When he began acting, he soon made an impact in all regions of Indian cinema - Punjabi, Marathi, Hindi, English speaking.

In the early 70s in an early role he acted in the Punjabi film Chan Pardesi, alongside my late uncle Mohinder Mastana. So Om Puri was a big deal in our house.

Nina Nannar's uncle Mohinder Mastana acted alongside Om Puri as the future East Is East star began his career. Credit: Nina Nannar

He was never going to be a romantic leading man - that pockmarked face, that nose - he himself recently remarked that considering he didn't have a "conventional face", he did rather well in the film industry.

It was no surprise that he was among only a small number of Indian actors who made the crossover from Bollywood to Hollywood in City of Joy, Wolf and Gandhi.

More recently he starred alongside Helen Mirren in The Hundred Foot Journey.

But it was East is East in 1999 that really signalled his huge talent to the world.

Puri played George Khan, a Pakistani father married to a British woman in Northern England and trying to instill his traditional values on his children, who were far more interested in assimilating into the West.

His character was a brute and extreme but it was to the credit of Om Puri that in his hands, it was hard to hate George Khan.

Om Puri was highly decorated in India after a stellar career on stage and screen. Credit: PA

What he portrayed was a truth that in most Asian families in Britain is still played out today.

That clash between East and West. That need to be true to your roots whilst absorbing the culture in which you now live, that need to respect your parents and their beliefs, whilst at the same time, assimilating into Western society.

Om Puri was supreme in this film and indeed in the follow up, West is West.

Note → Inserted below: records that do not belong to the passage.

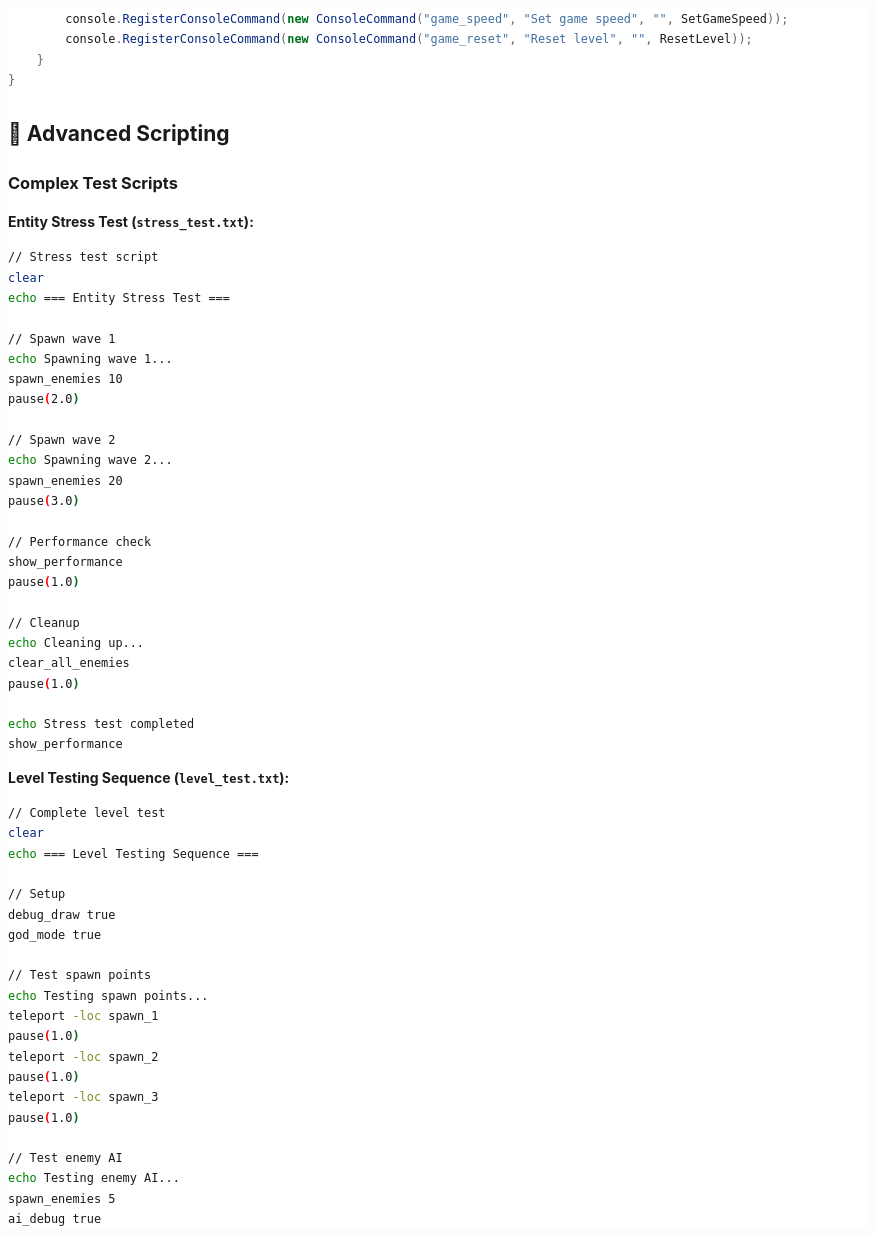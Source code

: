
 ```csharp
        console.RegisterConsoleCommand(new ConsoleCommand("game_speed", "Set game speed", "", SetGameSpeed));
        console.RegisterConsoleCommand(new ConsoleCommand("game_reset", "Reset level", "", ResetLevel));
    }
}
```

## 🔧 Advanced Scripting

### Complex Test Scripts

**Entity Stress Test (`stress_test.txt`):**
```bash
// Stress test script
clear
echo === Entity Stress Test ===

// Spawn wave 1
echo Spawning wave 1...
spawn_enemies 10
pause(2.0)

// Spawn wave 2  
echo Spawning wave 2...
spawn_enemies 20
pause(3.0)

// Performance check
show_performance
pause(1.0)

// Cleanup
echo Cleaning up...
clear_all_enemies
pause(1.0)

echo Stress test completed
show_performance
```

**Level Testing Sequence (`level_test.txt`):**
```bash
// Complete level test
clear
echo === Level Testing Sequence ===

// Setup
debug_draw true
god_mode true

// Test spawn points
echo Testing spawn points...
teleport -loc spawn_1
pause(1.0)
teleport -loc spawn_2  
pause(1.0)
teleport -loc spawn_3
pause(1.0)

// Test enemy AI
echo Testing enemy AI...
spawn_enemies 5
ai_debug true
```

Puri was equally at home in Eastern and Western cinema, a man who meant something to the generation who watched his many award-winning roles in Indian cinema, and those who followed and watched his scene-stealing performances in British and American film.

He was one of the greatest actors that India, home to the most productive film industry in the world, has ever produced.

There really is no other actor who could take his place.